X-FAB foundry adds a SiGe BiCMOS process

Germany-headquartered foundry X-FAB has added a silicon-germanium BiCMOS 130-nanometer process promising higher performance for advanced communication systems – such as Wi-Fi 6 (and future Wi-Fi 7) access points, 5G and 6G cellular infrastructure, vehicle-to-vehicle communication, and +100 GHz radar systems. The addition is the result of a license agreement with the Leibniz Institute for High Performance Microelectronics (Germany), which developed this SiGe BiCMOS technology.

Keysight’s 256 GSa/s arbitrary waveform generator

Keysight has introduced the new M8199B arbitrary waveform generator, a signal source for arbitrary signals with sampling rate up to 256 GSa/s and analog bandwidth exceeding 80 GHz, including up to eight synchronized channels operating simultaneously. Main application area of the new instrument is R&D for designs employing multi-level modulation formats (e.g. 64QAM) at well beyond 160 GBaud.

Acquisitions

FPGA vendor Achronix has acquired the Ethernet FPGA IP catalog of Accolade Technology, as well as Accolade’s technology team. The acquired IP provides a full-function Ethernet shell for Achronix Speedster FPGA, VectorPath accelerator card and Speedcore eFPGA products.

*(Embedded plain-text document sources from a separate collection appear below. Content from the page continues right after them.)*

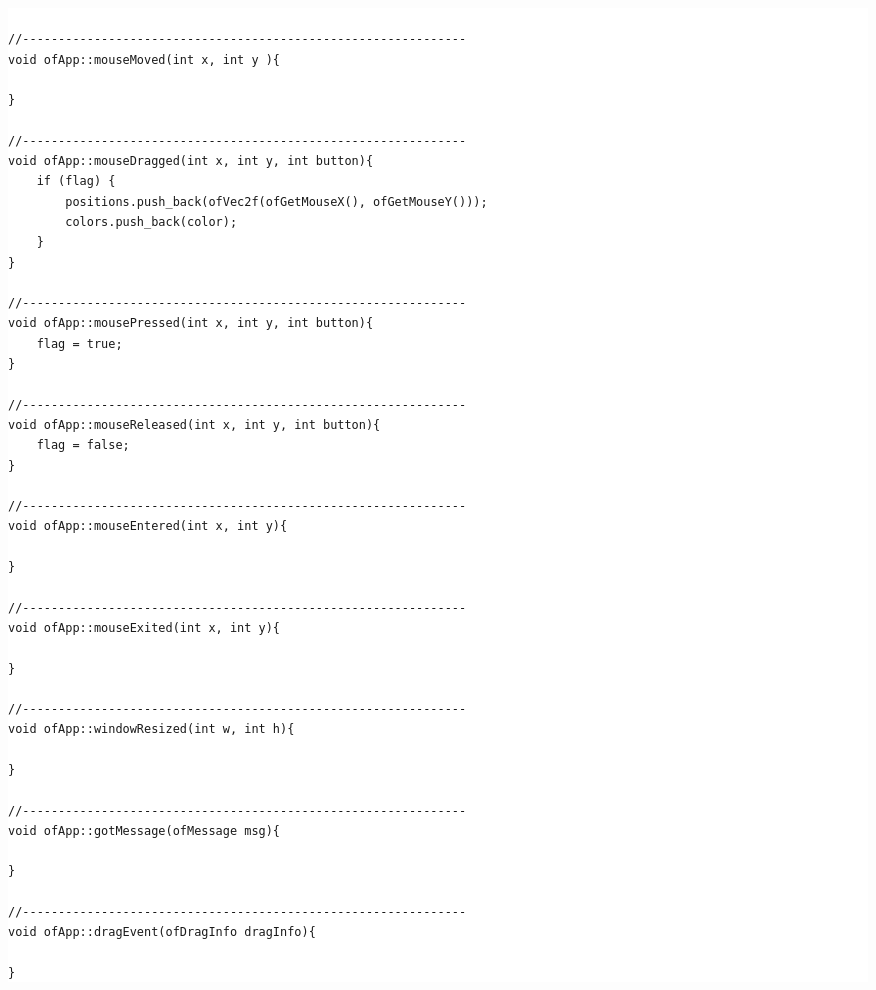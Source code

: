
 ```

//--------------------------------------------------------------
void ofApp::mouseMoved(int x, int y ){

}

//--------------------------------------------------------------
void ofApp::mouseDragged(int x, int y, int button){
	if (flag) {
		positions.push_back(ofVec2f(ofGetMouseX(), ofGetMouseY()));
		colors.push_back(color);
	}
}

//--------------------------------------------------------------
void ofApp::mousePressed(int x, int y, int button){
	flag = true;
}

//--------------------------------------------------------------
void ofApp::mouseReleased(int x, int y, int button){
	flag = false;
}

//--------------------------------------------------------------
void ofApp::mouseEntered(int x, int y){

}

//--------------------------------------------------------------
void ofApp::mouseExited(int x, int y){

}

//--------------------------------------------------------------
void ofApp::windowResized(int w, int h){

}

//--------------------------------------------------------------
void ofApp::gotMessage(ofMessage msg){

}

//--------------------------------------------------------------
void ofApp::dragEvent(ofDragInfo dragInfo){ 

}

```
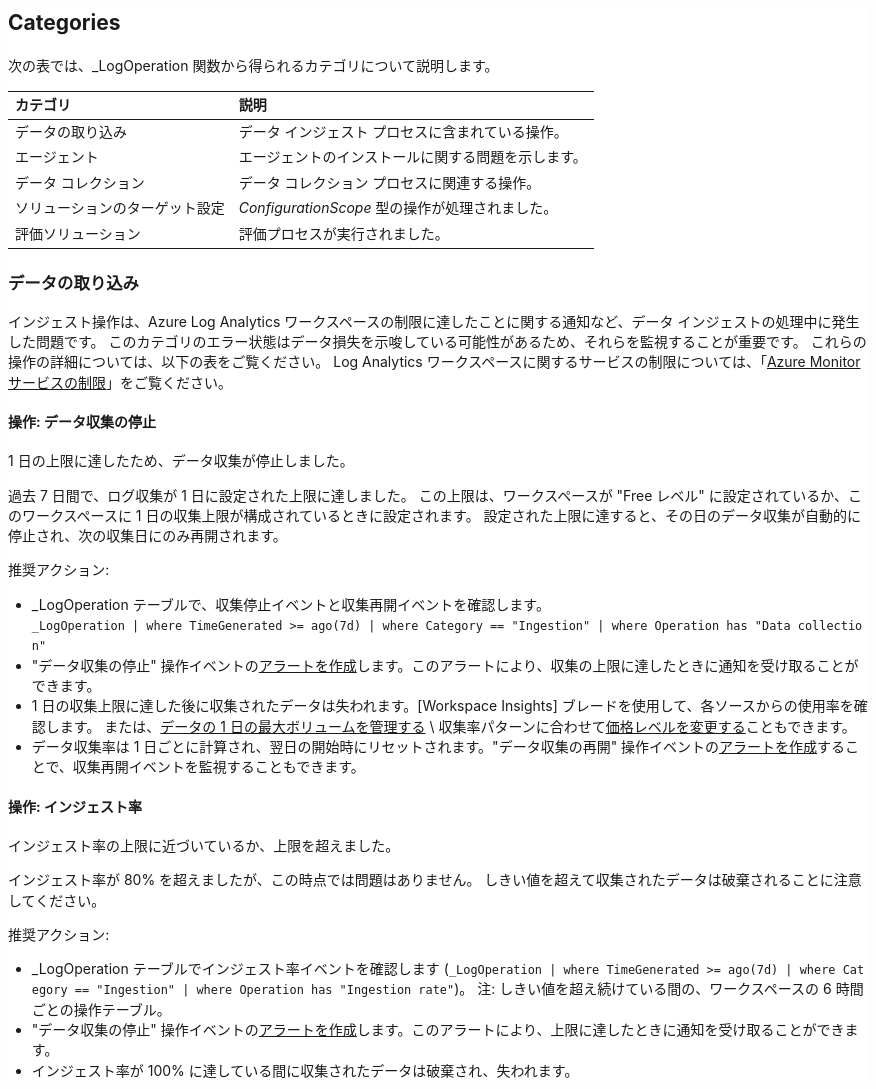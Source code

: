 
## <a name="categories"></a>Categories

次の表では、_LogOperation 関数から得られるカテゴリについて説明します。 

| カテゴリ | 説明 |
|:---|:---|
| データの取り込み           | データ インジェスト プロセスに含まれている操作。 |
| エージェント               | エージェントのインストールに関する問題を示します。 |
| データ コレクション     | データ コレクション プロセスに関連する操作。 |
| ソリューションのターゲット設定  | *ConfigurationScope* 型の操作が処理されました。 |
| 評価ソリューション | 評価プロセスが実行されました。 |


### <a name="ingestion"></a>データの取り込み
インジェスト操作は、Azure Log Analytics ワークスペースの制限に達したことに関する通知など、データ インジェストの処理中に発生した問題です。 このカテゴリのエラー状態はデータ損失を示唆している可能性があるため、それらを監視することが重要です。 これらの操作の詳細については、以下の表をご覧ください。 Log Analytics ワークスペースに関するサービスの制限については、「[Azure Monitor サービスの制限](../service-limits.md#log-analytics-workspaces)」をご覧ください。

 
#### <a name="operation-data-collection-stopped"></a>操作: データ収集の停止  
1 日の上限に達したため、データ収集が停止しました。

過去 7 日間で、ログ収集が 1 日に設定された上限に達しました。 この上限は、ワークスペースが "Free レベル" に設定されているか、このワークスペースに 1 日の収集上限が構成されているときに設定されます。
設定された上限に達すると、その日のデータ収集が自動的に停止され、次の収集日にのみ再開されます。 
 
推奨アクション: 
*   _LogOperation テーブルで、収集停止イベントと収集再開イベントを確認します。</br>
`_LogOperation | where TimeGenerated >= ago(7d) | where Category == "Ingestion" | where Operation has "Data collection"`
*   "データ収集の停止" 操作イベントの[アラートを作成](./manage-cost-storage.md#alert-when-daily-cap-reached)します。このアラートにより、収集の上限に達したときに通知を受け取ることができます。
*   1 日の収集上限に達した後に収集されたデータは失われます。[Workspace Insights] ブレードを使用して、各ソースからの使用率を確認します。 または、[データの 1 日の最大ボリュームを管理する](./manage-cost-storage.md#manage-your-maximum-daily-data-volume) \ 収集率パターンに合わせて[価格レベルを変更する](./manage-cost-storage.md#changing-pricing-tier)こともできます。 
* データ収集率は 1 日ごとに計算され、翌日の開始時にリセットされます。"データ収集の再開" 操作イベントの[アラートを作成](./manage-cost-storage.md#alert-when-daily-cap-reached)することで、収集再開イベントを監視することもできます。

#### <a name="operation-ingestion-rate"></a>操作: インジェスト率
インジェスト率の上限に近づいているか、上限を超えました。

 インジェスト率が 80% を超えましたが、この時点では問題はありません。 しきい値を超えて収集されたデータは破棄されることに注意してください。 </br>

推奨アクション:
*   _LogOperation テーブルでインジェスト率イベントを確認します (`_LogOperation | where TimeGenerated >= ago(7d) | where Category == "Ingestion" | where Operation has "Ingestion rate"`)。 
  注: しきい値を超え続けている間の、ワークスペースの 6 時間ごとの操作テーブル。 
*   "データ収集の停止" 操作イベントの[アラートを作成](./manage-cost-storage.md#alert-when-daily-cap-reached)します。このアラートにより、上限に達したときに通知を受け取ることができます。
*   インジェスト率が 100% に達している間に収集されたデータは破棄され、失われます。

Altair has completed the acquisition of RapidMiner, a specialist in advanced data analytics and machine learning software.

Upcoming events

SPIE Photomask Technology/Extreme Ultraviolet Lithography will run from September 25 to 29 in Monterey, CA.

GSA U.S. Executive Forum will be held on September 27 in Menlo Park, CA.

IEEE/ACM International Symposium on Microarchitecture is scheduled for October 1-5 in Chicago, IL.

iMAPS (International Symposium on Microelectronics) will take place from October 3 to 6 in Boston, MA.

Vision – a trade fair on machine vision – is scheduled for October 4 to 6 in Stuttgart, Germany.

Electronic Design Process Symposium will take place on October 6 and 7 in Milpitas, CA. Among the presentations, Chronos Tech will address “The Dawn of Clockless Technology”, and University of Maryland will discuss how Dynamic Voltage Scaling can be exploited to break the trusted execution environment (TEE) provided by Arm TrustZone, Intel SGX, and Nvidia GPU Cloud.